Netflix, which recently announced its largest price increase in more than a decade, said Thursday (Jan. 17) that it added 8.8 million memberships in the fourth quarter of 2018 — 1.5 million in the U.S. and 7.3 million internationally.
Those additions came as the streaming content service severs sign-up ties with the Apple App Store — a move that promises to add to Netflix’s coffers while dealing a significant blow to the iPhone maker. Subscribers can download the Netflix app from the app store, but subscriptions signups are directed to their website.
Going into Q4, Netflix had expected to add 7.6 million subscribers. FactSheet had forecast that Netflix would add 1.51 million U.S. subscribers and 6.14 million international subscribers. For the full year 2018, Netflix paid net subscriptions increased 33 percent compared to 2017, reaching 29 million, the company said in its latest financial report. Average paid memberships increased 26 percent year over year.
Time spent consuming Netflix content represents some 10 percent of total time spent watching TV, at least in the U.S., CEO Reed Hastings said Thursday during the company’s post-earnings video interview session with executives. “In other nations, it’s a smaller percentage because we have less penetration, but 10 percent is a great mark for us.”
The content developed and offered by Netflix increasing has global appeal, said Ted Sarandos, Netflix chief content officer, during that video interview. Such content is “tapping into the global zeitgeist,” he said, “and it gives me an idea of the potential scale of the global content business.” He also said original content is the dominating force when it comes to TV and film offerings on Netflix. Hastings added that most of unscripted content on Netflix is also original — further demonstrating the important of original material to the company.
When announcing the price increase, Netflix said it would go toward the costs of producing content.
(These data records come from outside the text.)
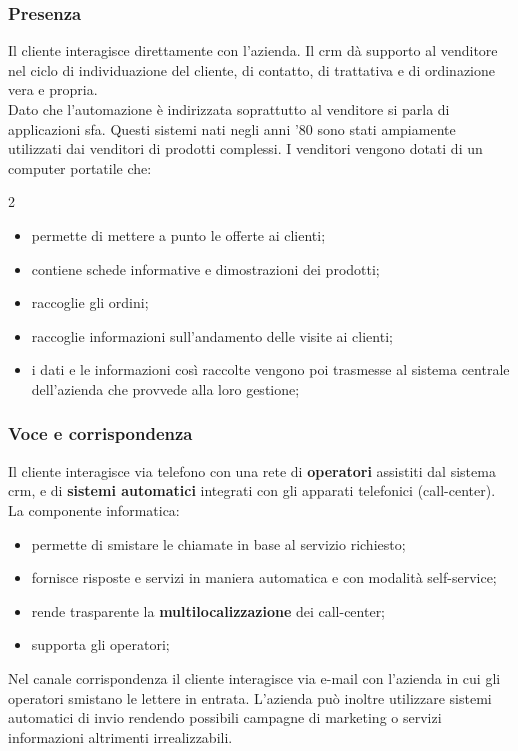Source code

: \subsubsection{Presenza}\label{sub:crm_presenza} %
Il cliente interagisce direttamente con l'azienda.
Il \ac{crm} dà supporto al venditore nel ciclo di individuazione del cliente, di contatto, di trattativa e di ordinazione vera e propria.
\\
Dato che l'automazione è indirizzata soprattutto al venditore si parla di applicazioni \ac{sfa}.
Questi sistemi nati negli anni '80 sono stati ampiamente utilizzati dai venditori di prodotti complessi.
I venditori vengono dotati di un computer portatile che:
\begin{multicols}{2}
    \begin{itemize}
        \item permette di mettere a punto le offerte ai clienti;
        \item contiene schede informative e dimostrazioni dei prodotti;
        \item raccoglie gli ordini;
        \item raccoglie informazioni sull'andamento delle visite ai clienti;
        \item i dati e le informazioni così raccolte vengono poi trasmesse al sistema centrale dell'azienda che provvede alla loro gestione;
    \end{itemize}
\end{multicols}
%
\subsubsection{Voce e corrispondenza}\label{sub:crm_voce_e_corrispondenza} %
Il cliente interagisce via telefono con una rete di \textbf{operatori} assistiti dal sistema \ac{crm}, e di \textbf{sistemi automatici} integrati con gli apparati telefonici (call-center).
La componente informatica:
\begin{itemize}
    \item permette di smistare le chiamate in base al servizio richiesto;
    \item fornisce risposte e servizi in maniera automatica e con modalità self-service;
    \item rende trasparente la \textbf{multilocalizzazione} dei call-center;
    \item supporta gli operatori;
\end{itemize}
Nel canale corrispondenza il cliente interagisce via e-mail con l'azienda in cui gli operatori smistano le lettere in entrata.
L'azienda può inoltre utilizzare sistemi automatici di invio rendendo possibili campagne di marketing o servizi informazioni altrimenti irrealizzabili.
%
“Our multi-year plan is to keep significantly growing our content while increasing our revenue faster to expand our operating margins,” Netflix said as part of its financials on Thursday. “We’re targeting a 9 percent operating margin in Q1 2019, which we expect will grow over the course of the year.”
According to some observers, Netflix can raise its price as long as it provides the kinds of entertainment that viewers value. BTIG Media Analyst Rich Greenfield told CNN Business, “If you keep adding more content that people like, then the price point is a moving target.” He did say that a monthly fee of $50 would not serve as a “compelling offer,” but it could possibly be the “right price” if the company had, say, the Major League Baseball and Monday Night Football contracts.
So who is Netflix really competing with in this increasingly crowded field? According to the shareholder letter released Thursday, while Netflix has a “very broad set of competitors, we compete with (and lose to) Fortnite more than HBO.”
For the fourth quarter of 2019, Netflix reported an operating margin of 5.2 percent — down from 7.5 percent from the “prior year due to so many titles launching in the quarter.” Revenue came in at $4.19 billion — up 27.4 percent from the year-ago period but below the Refinitiv consensus of $4.21 billion. For Q1 2019, Netflix expects revenue of nearly $4.5 billion.
Company executives did not discuss the app store situation. As PYMNTS has reported, Netflix, along with Spotify, are skirting the app stores and their fees — a move that analysts estimate could cost Apple $287 million in lost fees from Netflix.